# ACTION ITEM:
In the data below, how many lines include the word "find"? Give only the number.

# SOURCE MATERIAL:
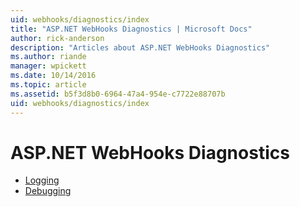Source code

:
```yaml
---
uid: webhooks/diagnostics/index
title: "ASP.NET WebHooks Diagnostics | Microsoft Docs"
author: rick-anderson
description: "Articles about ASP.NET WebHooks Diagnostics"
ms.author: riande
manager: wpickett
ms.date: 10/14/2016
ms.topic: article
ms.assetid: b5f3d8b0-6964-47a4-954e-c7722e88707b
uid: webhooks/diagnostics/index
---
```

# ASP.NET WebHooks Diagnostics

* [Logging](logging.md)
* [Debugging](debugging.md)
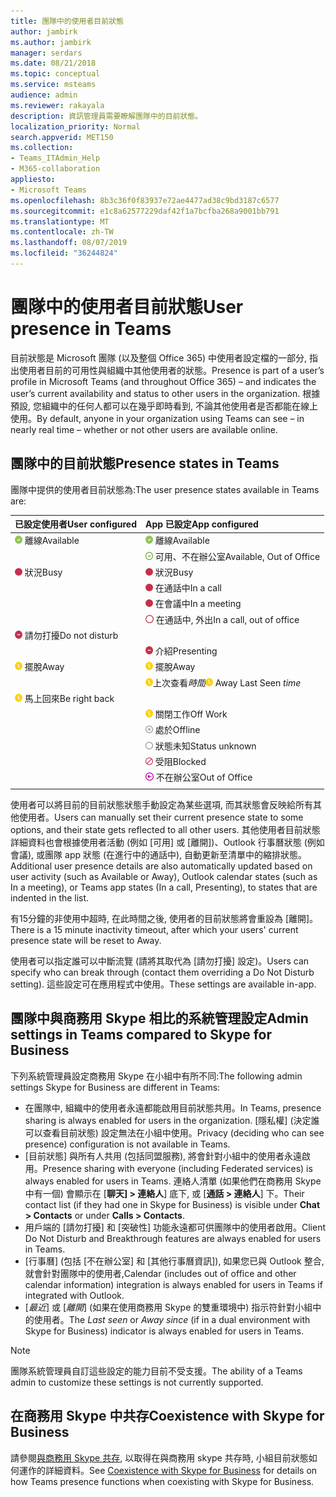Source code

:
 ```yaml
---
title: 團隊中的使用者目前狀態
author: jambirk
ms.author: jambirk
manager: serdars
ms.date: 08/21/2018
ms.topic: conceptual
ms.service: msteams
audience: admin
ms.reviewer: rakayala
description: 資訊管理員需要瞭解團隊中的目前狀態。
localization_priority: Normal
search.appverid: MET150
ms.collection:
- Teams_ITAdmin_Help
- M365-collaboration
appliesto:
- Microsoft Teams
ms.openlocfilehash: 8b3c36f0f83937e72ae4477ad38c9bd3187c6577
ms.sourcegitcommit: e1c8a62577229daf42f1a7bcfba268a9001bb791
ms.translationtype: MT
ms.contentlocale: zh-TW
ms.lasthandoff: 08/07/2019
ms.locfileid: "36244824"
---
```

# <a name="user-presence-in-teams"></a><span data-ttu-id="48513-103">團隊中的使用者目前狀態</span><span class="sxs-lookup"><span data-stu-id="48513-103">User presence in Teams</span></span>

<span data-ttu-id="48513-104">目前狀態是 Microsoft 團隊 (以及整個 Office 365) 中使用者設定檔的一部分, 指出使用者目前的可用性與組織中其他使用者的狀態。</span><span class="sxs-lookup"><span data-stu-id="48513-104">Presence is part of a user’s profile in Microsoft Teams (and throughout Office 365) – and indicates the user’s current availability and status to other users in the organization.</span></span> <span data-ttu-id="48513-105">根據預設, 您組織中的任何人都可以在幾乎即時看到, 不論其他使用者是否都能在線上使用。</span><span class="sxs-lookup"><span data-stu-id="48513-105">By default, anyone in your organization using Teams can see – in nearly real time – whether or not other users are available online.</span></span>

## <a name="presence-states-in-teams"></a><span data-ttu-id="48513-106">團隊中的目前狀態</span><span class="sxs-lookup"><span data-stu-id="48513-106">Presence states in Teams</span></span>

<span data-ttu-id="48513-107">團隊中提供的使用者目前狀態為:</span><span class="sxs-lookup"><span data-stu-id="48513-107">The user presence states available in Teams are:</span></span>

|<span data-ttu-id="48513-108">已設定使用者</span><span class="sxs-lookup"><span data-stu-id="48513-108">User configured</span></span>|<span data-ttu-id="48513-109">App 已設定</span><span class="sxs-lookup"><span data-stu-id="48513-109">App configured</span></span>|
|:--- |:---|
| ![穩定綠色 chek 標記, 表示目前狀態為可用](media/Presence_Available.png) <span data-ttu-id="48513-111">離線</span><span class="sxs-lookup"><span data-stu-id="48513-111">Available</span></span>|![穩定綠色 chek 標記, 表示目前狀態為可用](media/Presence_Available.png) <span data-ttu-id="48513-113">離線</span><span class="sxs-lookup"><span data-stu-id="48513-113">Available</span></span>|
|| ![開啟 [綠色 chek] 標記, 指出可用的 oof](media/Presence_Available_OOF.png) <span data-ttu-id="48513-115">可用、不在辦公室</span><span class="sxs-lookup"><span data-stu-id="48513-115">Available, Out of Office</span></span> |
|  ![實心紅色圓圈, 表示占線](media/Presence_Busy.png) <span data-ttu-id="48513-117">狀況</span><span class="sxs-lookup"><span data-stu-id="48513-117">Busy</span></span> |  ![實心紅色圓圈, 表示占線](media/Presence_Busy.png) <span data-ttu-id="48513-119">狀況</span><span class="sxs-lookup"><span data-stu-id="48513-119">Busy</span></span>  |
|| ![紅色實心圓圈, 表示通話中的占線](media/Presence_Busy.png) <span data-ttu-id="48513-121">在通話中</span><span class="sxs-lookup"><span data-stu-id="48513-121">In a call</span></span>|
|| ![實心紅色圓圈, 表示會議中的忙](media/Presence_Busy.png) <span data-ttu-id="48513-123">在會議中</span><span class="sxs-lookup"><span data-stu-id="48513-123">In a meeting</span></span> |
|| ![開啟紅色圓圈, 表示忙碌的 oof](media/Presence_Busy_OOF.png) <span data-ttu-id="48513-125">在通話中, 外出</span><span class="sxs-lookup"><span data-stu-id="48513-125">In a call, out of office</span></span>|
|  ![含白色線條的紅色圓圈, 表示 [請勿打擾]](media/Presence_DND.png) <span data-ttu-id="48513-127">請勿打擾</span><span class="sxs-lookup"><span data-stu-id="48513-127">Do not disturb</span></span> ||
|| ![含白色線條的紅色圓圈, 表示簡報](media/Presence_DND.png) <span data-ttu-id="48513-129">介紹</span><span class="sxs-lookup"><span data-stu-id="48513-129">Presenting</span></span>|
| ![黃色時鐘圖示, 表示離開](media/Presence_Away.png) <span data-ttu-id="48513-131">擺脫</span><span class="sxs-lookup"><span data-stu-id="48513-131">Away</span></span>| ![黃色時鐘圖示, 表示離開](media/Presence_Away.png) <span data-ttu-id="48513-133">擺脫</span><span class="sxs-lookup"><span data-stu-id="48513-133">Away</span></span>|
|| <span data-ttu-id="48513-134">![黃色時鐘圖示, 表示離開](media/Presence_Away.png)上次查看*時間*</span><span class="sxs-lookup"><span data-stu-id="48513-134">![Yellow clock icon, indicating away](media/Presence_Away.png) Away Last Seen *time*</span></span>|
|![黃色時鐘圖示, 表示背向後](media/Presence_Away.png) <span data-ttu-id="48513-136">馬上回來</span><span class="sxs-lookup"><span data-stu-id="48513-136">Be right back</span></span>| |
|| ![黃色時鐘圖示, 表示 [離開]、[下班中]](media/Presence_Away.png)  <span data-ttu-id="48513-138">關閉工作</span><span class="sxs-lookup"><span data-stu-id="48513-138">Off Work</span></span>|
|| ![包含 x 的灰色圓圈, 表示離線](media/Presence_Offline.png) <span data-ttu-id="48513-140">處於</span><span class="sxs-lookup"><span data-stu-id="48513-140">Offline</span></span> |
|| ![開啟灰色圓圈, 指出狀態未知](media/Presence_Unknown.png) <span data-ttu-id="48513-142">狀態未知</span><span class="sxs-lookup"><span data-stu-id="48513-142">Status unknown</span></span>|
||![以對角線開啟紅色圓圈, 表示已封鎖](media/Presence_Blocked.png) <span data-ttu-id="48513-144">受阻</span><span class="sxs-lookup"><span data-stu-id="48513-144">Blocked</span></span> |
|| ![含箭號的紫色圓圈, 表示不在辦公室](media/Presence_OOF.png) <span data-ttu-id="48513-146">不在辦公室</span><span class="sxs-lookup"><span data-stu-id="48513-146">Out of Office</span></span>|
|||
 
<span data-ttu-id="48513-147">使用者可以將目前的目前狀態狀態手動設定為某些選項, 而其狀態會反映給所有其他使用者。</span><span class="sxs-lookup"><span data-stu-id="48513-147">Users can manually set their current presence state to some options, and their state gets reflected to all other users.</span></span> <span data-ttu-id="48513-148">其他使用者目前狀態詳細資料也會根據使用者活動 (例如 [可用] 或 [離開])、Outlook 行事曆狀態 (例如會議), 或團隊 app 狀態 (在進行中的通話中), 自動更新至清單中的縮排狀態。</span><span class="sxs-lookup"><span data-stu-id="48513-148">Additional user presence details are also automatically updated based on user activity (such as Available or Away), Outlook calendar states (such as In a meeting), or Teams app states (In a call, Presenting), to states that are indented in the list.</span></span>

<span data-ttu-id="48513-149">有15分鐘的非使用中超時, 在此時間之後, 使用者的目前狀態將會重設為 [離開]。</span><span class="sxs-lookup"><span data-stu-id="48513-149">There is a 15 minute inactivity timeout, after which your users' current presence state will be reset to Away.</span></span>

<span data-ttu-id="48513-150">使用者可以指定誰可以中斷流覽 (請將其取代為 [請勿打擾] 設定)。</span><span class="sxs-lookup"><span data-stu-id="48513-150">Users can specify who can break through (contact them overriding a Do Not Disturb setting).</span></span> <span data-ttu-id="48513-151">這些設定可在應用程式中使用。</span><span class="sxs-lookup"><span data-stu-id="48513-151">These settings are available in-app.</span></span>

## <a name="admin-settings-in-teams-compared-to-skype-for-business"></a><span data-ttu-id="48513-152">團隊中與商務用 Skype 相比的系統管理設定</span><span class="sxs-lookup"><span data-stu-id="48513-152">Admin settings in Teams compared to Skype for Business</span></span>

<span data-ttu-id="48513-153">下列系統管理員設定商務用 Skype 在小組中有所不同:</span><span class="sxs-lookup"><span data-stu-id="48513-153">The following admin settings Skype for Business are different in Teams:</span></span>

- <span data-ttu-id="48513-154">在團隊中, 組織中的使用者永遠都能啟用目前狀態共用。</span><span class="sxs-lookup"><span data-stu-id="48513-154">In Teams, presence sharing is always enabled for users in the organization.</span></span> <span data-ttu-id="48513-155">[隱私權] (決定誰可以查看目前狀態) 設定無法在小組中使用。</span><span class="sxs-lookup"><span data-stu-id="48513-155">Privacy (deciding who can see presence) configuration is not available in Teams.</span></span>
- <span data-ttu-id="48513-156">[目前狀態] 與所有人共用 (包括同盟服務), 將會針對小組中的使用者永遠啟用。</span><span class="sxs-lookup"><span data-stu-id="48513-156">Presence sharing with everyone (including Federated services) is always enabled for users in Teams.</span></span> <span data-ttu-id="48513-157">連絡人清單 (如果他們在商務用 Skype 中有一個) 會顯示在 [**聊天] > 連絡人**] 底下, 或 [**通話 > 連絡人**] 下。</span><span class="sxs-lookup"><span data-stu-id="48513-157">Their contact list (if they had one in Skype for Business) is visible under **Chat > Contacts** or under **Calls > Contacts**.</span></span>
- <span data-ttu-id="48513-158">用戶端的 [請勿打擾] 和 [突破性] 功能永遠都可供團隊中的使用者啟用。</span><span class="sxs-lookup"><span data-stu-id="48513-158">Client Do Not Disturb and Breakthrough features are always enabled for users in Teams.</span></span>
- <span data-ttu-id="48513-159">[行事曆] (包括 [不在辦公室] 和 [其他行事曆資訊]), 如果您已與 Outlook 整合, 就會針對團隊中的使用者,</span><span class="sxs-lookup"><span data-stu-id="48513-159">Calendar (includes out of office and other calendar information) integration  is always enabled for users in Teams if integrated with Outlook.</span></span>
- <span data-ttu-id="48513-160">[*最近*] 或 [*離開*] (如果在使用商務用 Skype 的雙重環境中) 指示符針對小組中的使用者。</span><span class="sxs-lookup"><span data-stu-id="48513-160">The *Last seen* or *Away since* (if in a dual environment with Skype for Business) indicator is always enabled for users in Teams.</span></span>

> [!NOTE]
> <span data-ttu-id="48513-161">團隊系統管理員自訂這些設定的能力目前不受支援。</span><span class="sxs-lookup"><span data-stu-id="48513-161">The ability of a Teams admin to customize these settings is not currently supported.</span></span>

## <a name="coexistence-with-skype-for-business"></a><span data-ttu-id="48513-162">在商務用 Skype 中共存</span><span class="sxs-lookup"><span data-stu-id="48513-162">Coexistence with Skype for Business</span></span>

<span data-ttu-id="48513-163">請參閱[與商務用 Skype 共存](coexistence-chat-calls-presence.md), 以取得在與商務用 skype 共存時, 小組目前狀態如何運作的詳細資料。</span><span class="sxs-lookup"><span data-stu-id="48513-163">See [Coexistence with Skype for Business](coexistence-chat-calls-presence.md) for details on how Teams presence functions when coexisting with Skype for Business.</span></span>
---
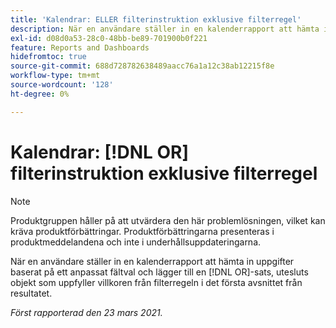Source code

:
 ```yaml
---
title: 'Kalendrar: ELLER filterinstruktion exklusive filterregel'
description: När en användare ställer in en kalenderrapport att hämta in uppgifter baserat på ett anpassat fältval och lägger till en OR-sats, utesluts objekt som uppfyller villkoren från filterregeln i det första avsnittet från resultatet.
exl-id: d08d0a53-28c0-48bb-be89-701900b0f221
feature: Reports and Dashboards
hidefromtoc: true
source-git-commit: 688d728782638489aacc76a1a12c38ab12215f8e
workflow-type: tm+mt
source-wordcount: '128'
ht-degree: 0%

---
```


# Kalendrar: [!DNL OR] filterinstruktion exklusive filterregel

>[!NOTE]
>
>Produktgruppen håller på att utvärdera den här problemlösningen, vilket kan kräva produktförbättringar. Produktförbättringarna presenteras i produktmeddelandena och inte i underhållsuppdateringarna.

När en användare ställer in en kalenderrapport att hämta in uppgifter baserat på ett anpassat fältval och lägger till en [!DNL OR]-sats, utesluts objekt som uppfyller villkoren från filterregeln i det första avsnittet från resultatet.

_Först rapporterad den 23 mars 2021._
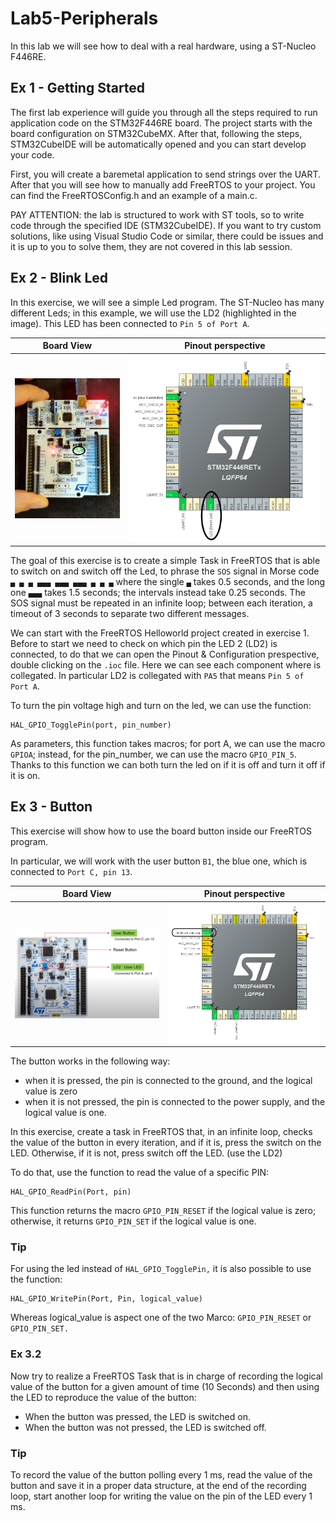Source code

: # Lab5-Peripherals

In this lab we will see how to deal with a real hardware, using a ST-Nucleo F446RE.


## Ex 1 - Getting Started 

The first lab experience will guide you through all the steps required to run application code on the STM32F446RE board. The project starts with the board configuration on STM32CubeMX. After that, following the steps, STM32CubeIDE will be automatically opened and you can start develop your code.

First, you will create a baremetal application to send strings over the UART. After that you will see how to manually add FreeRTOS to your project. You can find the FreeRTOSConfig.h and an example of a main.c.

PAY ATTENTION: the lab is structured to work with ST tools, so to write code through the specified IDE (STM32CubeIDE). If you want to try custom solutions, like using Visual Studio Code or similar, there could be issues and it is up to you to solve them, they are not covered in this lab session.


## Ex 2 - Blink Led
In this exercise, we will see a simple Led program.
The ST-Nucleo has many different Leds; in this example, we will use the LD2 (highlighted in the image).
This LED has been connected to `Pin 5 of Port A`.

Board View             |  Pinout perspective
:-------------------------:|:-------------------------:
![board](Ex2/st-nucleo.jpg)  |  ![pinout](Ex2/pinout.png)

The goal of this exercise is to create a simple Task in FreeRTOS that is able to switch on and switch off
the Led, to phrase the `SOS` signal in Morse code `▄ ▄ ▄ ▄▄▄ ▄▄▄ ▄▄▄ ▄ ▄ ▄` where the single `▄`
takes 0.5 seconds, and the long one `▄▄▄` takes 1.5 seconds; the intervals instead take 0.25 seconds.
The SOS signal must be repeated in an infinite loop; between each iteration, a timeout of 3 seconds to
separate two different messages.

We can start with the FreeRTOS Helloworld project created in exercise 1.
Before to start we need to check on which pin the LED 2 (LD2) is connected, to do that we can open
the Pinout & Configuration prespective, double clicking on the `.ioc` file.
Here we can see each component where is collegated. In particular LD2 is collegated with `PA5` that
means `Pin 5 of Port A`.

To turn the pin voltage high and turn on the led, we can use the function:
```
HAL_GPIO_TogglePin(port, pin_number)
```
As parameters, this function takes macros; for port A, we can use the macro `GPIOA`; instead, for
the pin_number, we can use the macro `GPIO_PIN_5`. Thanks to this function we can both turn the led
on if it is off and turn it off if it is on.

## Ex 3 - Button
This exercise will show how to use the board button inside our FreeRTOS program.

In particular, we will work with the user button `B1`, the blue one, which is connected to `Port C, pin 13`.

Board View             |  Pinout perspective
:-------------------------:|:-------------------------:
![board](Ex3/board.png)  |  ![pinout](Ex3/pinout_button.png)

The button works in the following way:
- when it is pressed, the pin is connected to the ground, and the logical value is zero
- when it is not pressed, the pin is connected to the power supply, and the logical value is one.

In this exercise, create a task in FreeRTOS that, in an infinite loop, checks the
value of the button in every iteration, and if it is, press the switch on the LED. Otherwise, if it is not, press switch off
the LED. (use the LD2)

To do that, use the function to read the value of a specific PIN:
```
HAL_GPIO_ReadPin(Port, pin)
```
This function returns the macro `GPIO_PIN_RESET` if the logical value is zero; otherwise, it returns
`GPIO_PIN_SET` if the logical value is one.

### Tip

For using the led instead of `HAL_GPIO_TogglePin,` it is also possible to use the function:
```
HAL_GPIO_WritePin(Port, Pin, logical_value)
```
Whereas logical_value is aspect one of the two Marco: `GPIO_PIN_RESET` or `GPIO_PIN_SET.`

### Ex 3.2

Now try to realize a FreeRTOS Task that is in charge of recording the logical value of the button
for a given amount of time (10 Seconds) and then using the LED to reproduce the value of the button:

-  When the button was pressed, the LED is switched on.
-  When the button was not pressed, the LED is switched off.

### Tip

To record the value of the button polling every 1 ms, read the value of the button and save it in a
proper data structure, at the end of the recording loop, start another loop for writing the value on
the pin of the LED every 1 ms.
---
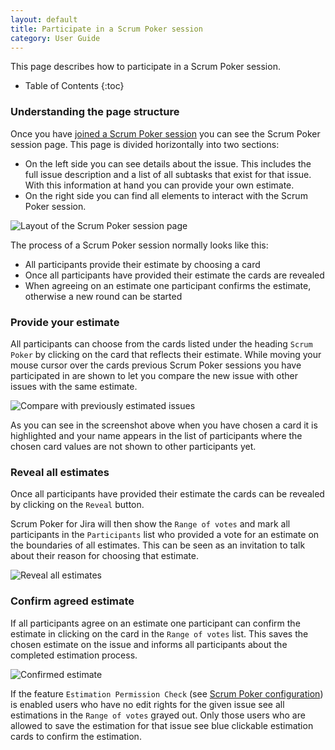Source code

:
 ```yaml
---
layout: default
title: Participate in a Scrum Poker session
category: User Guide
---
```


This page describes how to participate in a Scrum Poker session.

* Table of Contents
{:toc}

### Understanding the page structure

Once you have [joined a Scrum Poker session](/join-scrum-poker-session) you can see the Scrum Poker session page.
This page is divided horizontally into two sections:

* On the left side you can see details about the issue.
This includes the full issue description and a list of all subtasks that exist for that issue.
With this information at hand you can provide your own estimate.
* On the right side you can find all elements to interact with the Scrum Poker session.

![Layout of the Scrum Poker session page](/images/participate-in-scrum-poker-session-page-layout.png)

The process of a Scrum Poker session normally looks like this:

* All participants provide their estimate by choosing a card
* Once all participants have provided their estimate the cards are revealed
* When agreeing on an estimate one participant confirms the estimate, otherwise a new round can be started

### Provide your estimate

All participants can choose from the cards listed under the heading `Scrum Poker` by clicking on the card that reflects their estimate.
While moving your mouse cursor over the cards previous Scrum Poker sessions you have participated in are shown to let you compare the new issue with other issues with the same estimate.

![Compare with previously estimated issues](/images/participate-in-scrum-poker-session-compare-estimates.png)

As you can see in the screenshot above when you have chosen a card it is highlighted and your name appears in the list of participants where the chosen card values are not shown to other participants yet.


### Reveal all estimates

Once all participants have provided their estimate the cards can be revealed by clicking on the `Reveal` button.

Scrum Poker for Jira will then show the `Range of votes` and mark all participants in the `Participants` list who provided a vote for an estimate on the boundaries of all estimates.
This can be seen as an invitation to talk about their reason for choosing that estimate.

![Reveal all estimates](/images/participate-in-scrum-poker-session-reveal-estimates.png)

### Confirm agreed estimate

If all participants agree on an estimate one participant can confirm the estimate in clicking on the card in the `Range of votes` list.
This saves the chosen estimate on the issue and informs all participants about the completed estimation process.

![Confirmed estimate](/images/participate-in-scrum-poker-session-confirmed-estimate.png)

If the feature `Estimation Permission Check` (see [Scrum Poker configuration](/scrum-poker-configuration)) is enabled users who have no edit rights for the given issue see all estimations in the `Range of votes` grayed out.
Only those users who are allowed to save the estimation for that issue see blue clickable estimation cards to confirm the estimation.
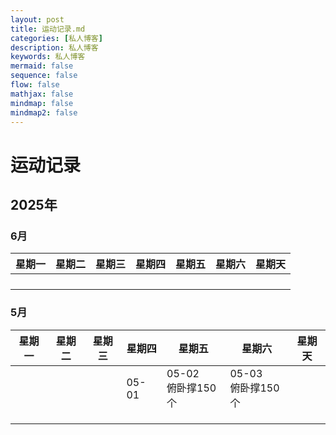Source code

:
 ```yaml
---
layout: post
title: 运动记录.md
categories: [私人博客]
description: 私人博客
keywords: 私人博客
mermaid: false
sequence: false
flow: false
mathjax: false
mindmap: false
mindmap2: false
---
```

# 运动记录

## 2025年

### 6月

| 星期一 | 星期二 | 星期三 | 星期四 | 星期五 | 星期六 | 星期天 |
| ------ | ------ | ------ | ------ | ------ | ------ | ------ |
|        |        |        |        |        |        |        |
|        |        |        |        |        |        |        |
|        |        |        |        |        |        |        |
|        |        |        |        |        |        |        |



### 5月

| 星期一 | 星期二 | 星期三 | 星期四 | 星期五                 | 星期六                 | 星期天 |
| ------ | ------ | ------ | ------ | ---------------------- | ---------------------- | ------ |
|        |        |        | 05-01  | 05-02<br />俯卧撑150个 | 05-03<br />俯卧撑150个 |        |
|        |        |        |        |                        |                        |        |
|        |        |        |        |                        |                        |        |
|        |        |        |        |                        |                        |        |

# EXERCISE ANSWER:
2